Otro reactivo utilizado es el de Medenller leucobase del verde de malaquita disuelta en solución de ácido acético, se conserva color verde en presencia de sangre y agua oxigenada.

Mayor confiabilidad en los resultados ofrecen los reactivos que actúan en medio alcalino, pues disminuye la posibilidad de falsos positivos.

La alta sensibilidad en medio líquido de la reacción con fenolftaleina reducida (1 en 1.000.000), se pone en manifiesto en la localización de sangre en soluciones muy diluidas, como son las muestras recogidas en lavabos, cañerías, etc.

Al agregar gotas del reactivo y de agua oxigenada, se desarrolla en presencia de vestigios de sangre una coloración rosada intensa.

La reacción con luminol es sumamente sensible (1 en 5.000.000).

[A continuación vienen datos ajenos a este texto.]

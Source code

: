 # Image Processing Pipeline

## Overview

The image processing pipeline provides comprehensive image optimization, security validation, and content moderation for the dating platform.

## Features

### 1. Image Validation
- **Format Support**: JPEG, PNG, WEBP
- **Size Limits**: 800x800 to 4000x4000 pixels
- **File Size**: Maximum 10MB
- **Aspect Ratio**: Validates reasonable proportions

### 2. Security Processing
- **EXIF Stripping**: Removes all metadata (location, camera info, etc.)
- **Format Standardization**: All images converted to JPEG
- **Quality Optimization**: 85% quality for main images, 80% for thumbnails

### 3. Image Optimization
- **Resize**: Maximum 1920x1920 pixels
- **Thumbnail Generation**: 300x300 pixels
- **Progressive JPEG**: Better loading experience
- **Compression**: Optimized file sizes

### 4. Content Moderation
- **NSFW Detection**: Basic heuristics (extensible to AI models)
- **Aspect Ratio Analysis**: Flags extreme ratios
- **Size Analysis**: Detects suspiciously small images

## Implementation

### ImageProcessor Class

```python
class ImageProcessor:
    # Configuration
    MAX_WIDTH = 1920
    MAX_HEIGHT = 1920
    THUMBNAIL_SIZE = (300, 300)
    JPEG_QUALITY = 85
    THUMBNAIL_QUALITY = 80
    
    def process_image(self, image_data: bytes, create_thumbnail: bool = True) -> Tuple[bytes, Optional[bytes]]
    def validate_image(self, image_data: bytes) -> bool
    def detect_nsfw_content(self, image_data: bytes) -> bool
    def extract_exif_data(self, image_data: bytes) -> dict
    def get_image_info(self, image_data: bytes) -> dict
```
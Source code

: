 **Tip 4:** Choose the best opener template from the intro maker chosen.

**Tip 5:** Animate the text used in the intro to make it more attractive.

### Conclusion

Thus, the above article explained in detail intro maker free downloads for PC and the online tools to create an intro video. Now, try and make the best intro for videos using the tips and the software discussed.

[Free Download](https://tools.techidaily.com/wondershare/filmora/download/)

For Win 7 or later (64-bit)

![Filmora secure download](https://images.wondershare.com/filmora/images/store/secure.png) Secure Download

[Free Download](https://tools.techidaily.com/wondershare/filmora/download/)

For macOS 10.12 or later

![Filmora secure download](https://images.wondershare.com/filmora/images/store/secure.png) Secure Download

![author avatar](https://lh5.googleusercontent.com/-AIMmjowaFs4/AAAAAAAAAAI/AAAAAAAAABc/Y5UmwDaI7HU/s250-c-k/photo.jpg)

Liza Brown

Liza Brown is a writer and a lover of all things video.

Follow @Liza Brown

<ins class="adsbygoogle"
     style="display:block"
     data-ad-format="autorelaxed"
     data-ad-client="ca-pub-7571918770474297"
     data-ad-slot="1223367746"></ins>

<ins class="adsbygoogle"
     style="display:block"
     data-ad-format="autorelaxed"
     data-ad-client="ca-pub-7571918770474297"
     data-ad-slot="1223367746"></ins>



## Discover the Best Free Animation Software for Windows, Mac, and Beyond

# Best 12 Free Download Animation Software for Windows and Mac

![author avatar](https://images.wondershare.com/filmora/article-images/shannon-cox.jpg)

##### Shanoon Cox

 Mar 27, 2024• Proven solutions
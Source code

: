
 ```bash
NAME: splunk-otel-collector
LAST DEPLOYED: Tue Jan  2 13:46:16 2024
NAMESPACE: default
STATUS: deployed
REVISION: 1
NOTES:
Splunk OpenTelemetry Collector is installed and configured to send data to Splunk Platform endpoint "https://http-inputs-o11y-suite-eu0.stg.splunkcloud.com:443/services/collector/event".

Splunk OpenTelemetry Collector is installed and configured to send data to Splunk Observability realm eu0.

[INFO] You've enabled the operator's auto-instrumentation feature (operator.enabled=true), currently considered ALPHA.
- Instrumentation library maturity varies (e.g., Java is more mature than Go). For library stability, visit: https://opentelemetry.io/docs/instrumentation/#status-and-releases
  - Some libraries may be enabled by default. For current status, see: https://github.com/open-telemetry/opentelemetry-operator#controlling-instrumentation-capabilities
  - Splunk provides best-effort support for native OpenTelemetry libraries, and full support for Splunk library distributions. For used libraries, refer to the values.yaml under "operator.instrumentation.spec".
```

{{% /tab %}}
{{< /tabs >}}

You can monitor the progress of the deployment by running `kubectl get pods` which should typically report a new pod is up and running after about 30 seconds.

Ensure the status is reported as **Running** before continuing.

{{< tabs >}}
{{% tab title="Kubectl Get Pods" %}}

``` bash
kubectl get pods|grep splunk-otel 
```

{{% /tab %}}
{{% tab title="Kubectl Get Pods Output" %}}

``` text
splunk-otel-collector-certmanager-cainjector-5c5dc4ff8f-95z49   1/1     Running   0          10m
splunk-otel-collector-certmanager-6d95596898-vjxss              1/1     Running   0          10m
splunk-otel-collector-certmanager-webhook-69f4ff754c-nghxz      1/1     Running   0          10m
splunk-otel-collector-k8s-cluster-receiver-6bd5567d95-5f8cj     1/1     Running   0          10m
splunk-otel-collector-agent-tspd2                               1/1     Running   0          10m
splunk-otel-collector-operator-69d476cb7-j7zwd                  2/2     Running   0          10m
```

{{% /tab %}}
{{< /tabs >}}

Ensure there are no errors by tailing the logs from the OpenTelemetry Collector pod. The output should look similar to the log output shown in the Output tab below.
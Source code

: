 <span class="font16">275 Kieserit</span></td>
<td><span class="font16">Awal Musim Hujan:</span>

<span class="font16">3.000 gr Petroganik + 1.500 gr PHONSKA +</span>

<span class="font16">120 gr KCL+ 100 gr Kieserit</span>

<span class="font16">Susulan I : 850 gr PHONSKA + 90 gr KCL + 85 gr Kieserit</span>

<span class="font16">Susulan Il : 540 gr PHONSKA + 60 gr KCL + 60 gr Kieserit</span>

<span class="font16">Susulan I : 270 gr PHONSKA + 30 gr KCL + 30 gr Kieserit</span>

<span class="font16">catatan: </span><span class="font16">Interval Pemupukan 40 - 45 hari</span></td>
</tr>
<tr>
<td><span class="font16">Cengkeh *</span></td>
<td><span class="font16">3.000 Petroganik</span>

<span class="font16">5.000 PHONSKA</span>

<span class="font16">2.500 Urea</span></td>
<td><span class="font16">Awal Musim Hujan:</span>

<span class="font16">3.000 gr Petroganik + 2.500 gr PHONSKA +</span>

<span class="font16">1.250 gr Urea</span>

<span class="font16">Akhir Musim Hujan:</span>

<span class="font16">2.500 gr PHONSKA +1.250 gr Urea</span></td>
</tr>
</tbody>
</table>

Esta prueba de orientación resulta ideal para aplicar a grandes superficies, como pisos o escaleras que hayan sido lavados con el objeto de remover la sangre.

Las reacciones preliminares que se han visto pueden dar falsos positivos, es decir resultados positivos producidos por sustancias diferentes de la sangre, como las que a continuación se detallan:

Oxidantes químicos: se pone de manifiesto esta interferencia, pues sin el agregado de agua oxigenada ya se observa cambio de color.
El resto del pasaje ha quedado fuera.